• [Task to carry out]: Check every line of the data and copy the ones where "deals" appears.

####################

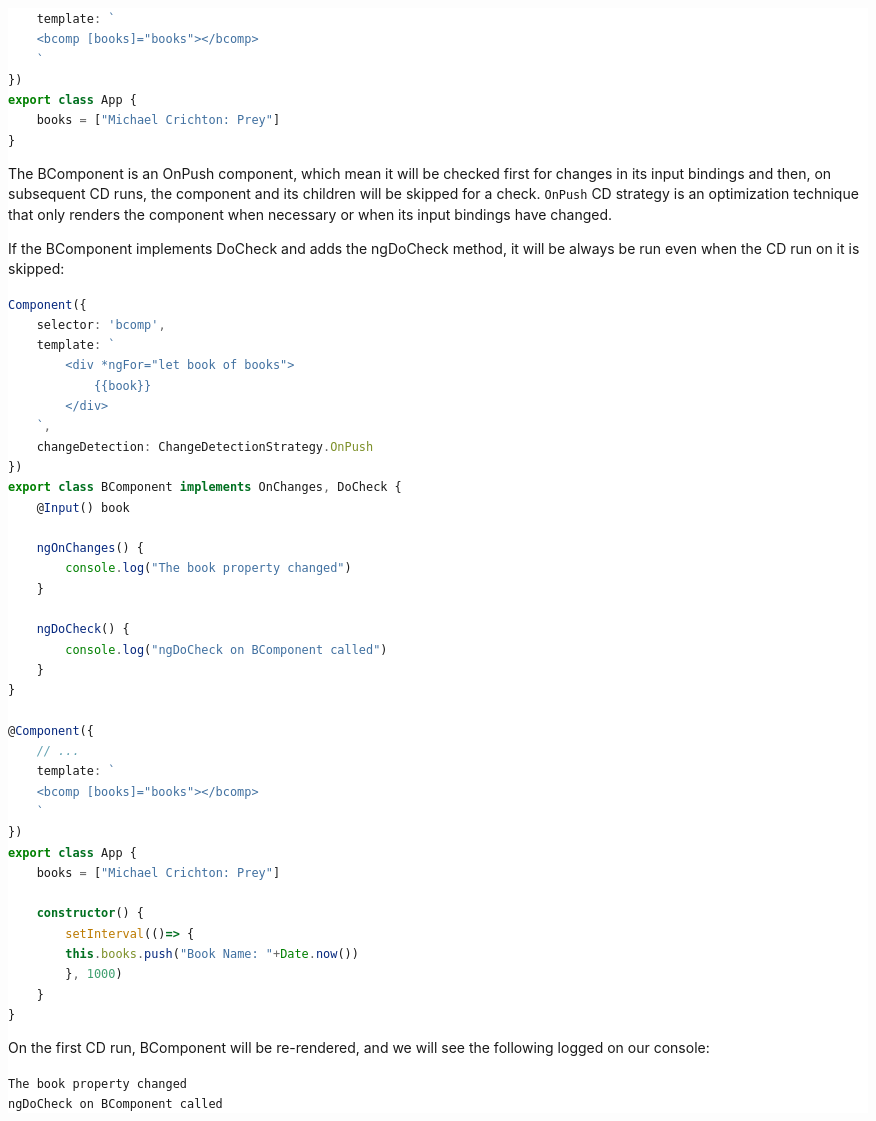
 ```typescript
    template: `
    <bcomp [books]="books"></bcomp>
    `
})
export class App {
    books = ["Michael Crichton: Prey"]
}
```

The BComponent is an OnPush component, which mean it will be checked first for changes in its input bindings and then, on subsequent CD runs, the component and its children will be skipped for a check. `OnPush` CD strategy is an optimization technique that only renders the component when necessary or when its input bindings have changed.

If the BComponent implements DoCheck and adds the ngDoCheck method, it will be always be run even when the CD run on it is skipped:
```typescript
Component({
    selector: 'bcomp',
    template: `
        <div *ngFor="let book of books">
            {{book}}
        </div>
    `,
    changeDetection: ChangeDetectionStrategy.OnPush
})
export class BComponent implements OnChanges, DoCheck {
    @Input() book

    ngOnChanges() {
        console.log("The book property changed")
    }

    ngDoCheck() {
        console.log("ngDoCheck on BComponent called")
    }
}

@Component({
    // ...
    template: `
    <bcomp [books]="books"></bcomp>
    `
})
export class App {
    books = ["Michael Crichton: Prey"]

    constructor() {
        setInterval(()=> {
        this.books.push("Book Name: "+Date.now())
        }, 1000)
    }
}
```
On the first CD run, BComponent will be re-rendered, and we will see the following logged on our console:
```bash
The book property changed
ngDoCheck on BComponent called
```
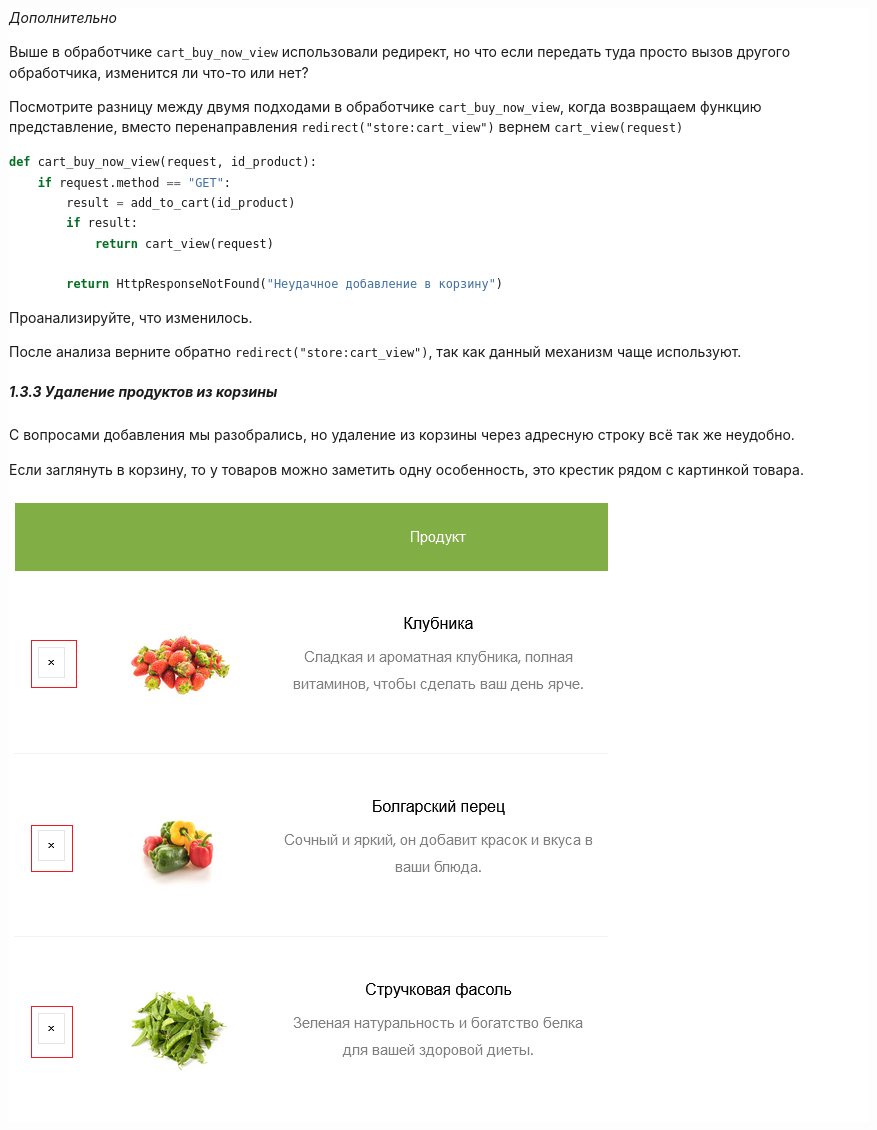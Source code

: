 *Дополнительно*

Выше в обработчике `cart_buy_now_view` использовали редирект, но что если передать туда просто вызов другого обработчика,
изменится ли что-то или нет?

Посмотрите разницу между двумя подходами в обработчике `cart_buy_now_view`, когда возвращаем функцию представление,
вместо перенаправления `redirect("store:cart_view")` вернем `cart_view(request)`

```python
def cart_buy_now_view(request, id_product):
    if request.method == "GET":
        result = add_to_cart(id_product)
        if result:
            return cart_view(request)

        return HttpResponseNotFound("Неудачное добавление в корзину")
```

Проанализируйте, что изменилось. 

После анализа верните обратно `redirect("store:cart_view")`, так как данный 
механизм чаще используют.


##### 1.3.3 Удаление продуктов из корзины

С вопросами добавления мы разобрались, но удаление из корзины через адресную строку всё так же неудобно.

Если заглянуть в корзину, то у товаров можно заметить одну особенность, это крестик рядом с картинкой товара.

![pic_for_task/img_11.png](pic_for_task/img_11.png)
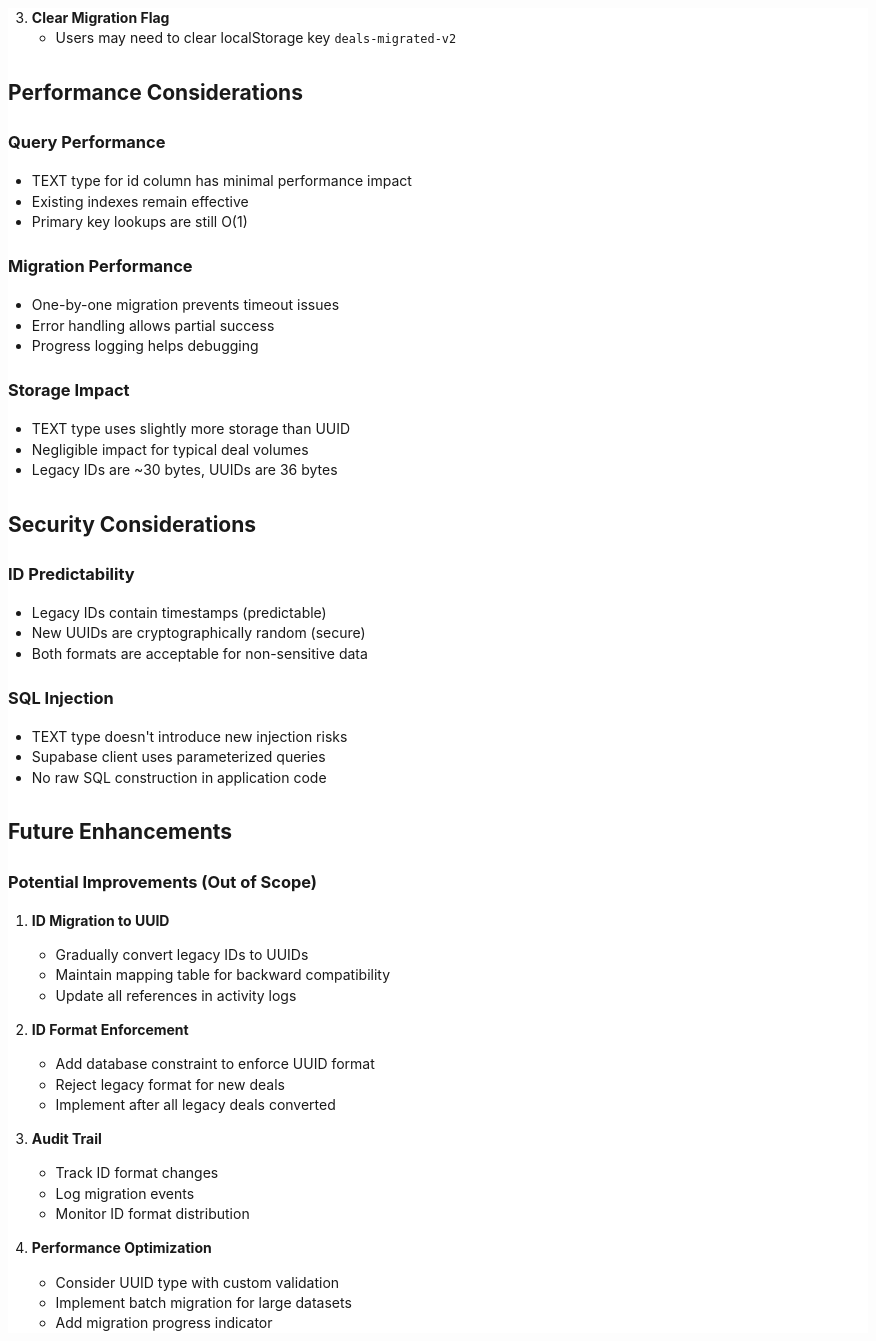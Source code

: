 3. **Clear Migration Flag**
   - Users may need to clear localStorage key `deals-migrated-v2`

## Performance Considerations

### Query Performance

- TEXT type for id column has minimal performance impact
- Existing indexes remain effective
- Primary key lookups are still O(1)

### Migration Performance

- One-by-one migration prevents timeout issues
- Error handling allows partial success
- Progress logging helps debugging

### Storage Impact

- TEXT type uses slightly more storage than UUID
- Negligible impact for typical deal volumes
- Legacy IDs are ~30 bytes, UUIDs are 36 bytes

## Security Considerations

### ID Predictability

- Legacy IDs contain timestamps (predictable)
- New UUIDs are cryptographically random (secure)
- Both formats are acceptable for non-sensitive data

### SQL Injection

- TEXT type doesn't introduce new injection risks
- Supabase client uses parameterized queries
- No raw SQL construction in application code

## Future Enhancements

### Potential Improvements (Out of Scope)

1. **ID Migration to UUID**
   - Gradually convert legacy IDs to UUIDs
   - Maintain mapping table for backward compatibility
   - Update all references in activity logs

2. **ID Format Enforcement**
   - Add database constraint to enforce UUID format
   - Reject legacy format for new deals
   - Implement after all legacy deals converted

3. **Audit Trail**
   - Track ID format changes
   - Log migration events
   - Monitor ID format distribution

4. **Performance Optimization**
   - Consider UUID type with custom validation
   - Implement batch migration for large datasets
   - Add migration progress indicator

####################

• [Solution]:
   - Users may need to clear localStorage key `deals-migrated-v2`
   - Reject legacy format for new deals
   - Implement after all legacy deals converted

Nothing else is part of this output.